START RECORD SET
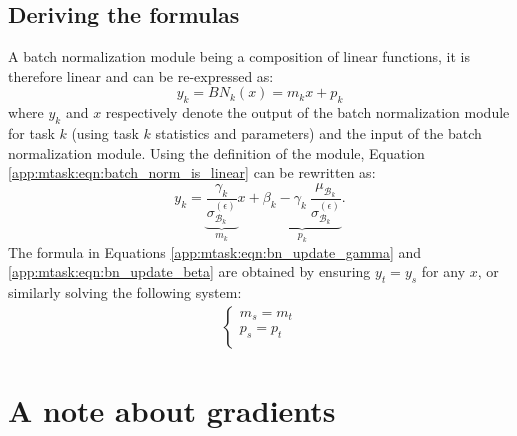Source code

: \subsection*{Deriving the formulas}
A batch normalization module being a composition of linear functions, it is therefore linear and can be re-expressed as:
\begin{equation} \label{app:mtask:eqn:batch_norm_is_linear}
y_k = BN_k(x) = m_k x + p_k
\end{equation}
where $y_k$ and $x$ respectively denote the output of the batch normalization module for task $k$ (\ie using task $k$ statistics and parameters) and the input of the batch normalization module. Using the definition of the module, Equation \ref{app:mtask:eqn:batch_norm_is_linear} can be rewritten as:
\begin{equation} \label{app:mtask:eqn:batch_norm_is_linear_rewritten}
y_k = \underbrace{\dfrac{\gamma_k}{\sigma^{(\epsilon)}_{\mathcal{B}_k}}}_{m_k} x + \underbrace{\beta_k - \gamma_k\ \dfrac{\mu_{\mathcal{B}_k}}{\sigma^{(\epsilon)}_{\mathcal{B}_k}}}_{p_k}.
\end{equation}
The formula in Equations \ref{app:mtask:eqn:bn_update_gamma} and \ref{app:mtask:eqn:bn_update_beta} are obtained by ensuring $y_t = y_s$ for any $x$, or similarly solving the following system:
\begin{align}
\begin{cases}
m_s = m_t\\
p_s = p_t\\
\end{cases}
\end{align}

\section{A note about gradients}
\label{app:mtask:sec:app:gradients}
END RECORD SET
- [PROMPT]
Produce an exact repeat of the lines from the one containing "y_k = BN_k(x) = m_k x + p_k" through the last line of the data, and nothing more.

- [RESPONSE]
y_k = BN_k(x) = m_k x + p_k
\end{equation}
where $y_k$ and $x$ respectively denote the output of the batch normalization module for task $k$ (\ie using task $k$ statistics and parameters) and the input of the batch normalization module. Using the definition of the module, Equation \ref{app:mtask:eqn:batch_norm_is_linear} can be rewritten as:
\begin{equation} \label{app:mtask:eqn:batch_norm_is_linear_rewritten}
y_k = \underbrace{\dfrac{\gamma_k}{\sigma^{(\epsilon)}_{\mathcal{B}_k}}}_{m_k} x + \underbrace{\beta_k - \gamma_k\ \dfrac{\mu_{\mathcal{B}_k}}{\sigma^{(\epsilon)}_{\mathcal{B}_k}}}_{p_k}.
\end{equation}
The formula in Equations \ref{app:mtask:eqn:bn_update_gamma} and \ref{app:mtask:eqn:bn_update_beta} are obtained by ensuring $y_t = y_s$ for any $x$, or similarly solving the following system:
\begin{align}
\begin{cases}
m_s = m_t\\
p_s = p_t\\
\end{cases}
\end{align}

\section{A note about gradients}
\label{app:mtask:sec:app:gradients}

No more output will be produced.